> _PROBLEM DETAILS_
Could you set down exactly the lines of the data below, starting at the one that holds "- **Game Components**: Handle" and ending at the one that holds "The application uses", both included, and only those?

══ TASK INPUTS

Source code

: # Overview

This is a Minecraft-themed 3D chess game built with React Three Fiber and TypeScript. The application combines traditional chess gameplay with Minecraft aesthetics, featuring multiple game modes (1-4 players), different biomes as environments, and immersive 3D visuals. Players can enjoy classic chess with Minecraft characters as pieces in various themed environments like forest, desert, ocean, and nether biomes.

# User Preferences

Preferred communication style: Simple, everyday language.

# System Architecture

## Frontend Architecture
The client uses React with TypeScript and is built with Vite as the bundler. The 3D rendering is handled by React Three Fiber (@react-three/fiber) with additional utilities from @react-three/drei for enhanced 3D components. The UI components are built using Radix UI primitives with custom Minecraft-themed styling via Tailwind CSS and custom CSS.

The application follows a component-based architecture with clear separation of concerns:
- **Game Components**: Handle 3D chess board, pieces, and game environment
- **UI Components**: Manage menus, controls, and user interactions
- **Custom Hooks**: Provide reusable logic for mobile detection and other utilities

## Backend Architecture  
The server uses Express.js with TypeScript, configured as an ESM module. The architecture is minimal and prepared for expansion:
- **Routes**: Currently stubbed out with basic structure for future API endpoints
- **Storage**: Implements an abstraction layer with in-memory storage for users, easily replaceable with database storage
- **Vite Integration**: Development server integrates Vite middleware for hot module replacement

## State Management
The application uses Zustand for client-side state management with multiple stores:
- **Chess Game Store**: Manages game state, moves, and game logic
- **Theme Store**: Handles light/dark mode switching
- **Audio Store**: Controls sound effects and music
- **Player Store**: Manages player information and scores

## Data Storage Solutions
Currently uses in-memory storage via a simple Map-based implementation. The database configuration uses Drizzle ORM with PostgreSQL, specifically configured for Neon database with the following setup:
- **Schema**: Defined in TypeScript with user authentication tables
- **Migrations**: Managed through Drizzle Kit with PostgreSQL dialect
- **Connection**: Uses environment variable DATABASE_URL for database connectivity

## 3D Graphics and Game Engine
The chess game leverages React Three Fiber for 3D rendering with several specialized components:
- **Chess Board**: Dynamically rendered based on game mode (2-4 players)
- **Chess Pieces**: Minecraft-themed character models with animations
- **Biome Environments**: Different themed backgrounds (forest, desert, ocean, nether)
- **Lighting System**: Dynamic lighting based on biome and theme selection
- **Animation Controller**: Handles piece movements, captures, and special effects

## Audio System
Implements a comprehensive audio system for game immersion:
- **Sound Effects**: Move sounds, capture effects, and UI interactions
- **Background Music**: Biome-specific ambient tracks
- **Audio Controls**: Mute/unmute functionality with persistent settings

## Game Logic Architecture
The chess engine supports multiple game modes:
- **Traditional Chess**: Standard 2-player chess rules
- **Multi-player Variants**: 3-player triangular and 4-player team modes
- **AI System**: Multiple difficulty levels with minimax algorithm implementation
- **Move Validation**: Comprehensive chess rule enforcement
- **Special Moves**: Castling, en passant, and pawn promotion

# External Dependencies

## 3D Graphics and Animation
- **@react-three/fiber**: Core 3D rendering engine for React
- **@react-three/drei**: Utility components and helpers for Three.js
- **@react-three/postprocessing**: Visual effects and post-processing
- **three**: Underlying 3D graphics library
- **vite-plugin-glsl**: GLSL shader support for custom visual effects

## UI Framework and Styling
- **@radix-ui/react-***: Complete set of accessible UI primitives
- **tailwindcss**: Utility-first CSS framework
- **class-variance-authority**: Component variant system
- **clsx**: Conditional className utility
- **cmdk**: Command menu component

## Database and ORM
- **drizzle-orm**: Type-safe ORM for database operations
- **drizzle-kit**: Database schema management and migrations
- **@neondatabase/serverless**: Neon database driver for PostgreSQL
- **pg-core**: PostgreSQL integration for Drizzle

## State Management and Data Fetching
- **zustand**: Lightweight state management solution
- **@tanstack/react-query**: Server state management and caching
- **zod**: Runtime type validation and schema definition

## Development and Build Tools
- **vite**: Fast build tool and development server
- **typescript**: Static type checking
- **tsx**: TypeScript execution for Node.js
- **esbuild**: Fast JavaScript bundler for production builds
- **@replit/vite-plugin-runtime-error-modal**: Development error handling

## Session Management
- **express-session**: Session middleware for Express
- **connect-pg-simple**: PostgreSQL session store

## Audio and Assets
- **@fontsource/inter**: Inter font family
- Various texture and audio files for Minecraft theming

════

> _SOLUTION_
- **Game Components**: Handle 3D chess board, pieces, and game environment
- **UI Components**: Manage menus, controls, and user interactions
- **Custom Hooks**: Provide reusable logic for mobile detection and other utilities

## Backend Architecture  
The server uses Express.js with TypeScript, configured as an ESM module. The architecture is minimal and prepared for expansion:
- **Routes**: Currently stubbed out with basic structure for future API endpoints
- **Storage**: Implements an abstraction layer with in-memory storage for users, easily replaceable with database storage
- **Vite Integration**: Development server integrates Vite middleware for hot module replacement

## State Management
The application uses Zustand for client-side state management with multiple stores:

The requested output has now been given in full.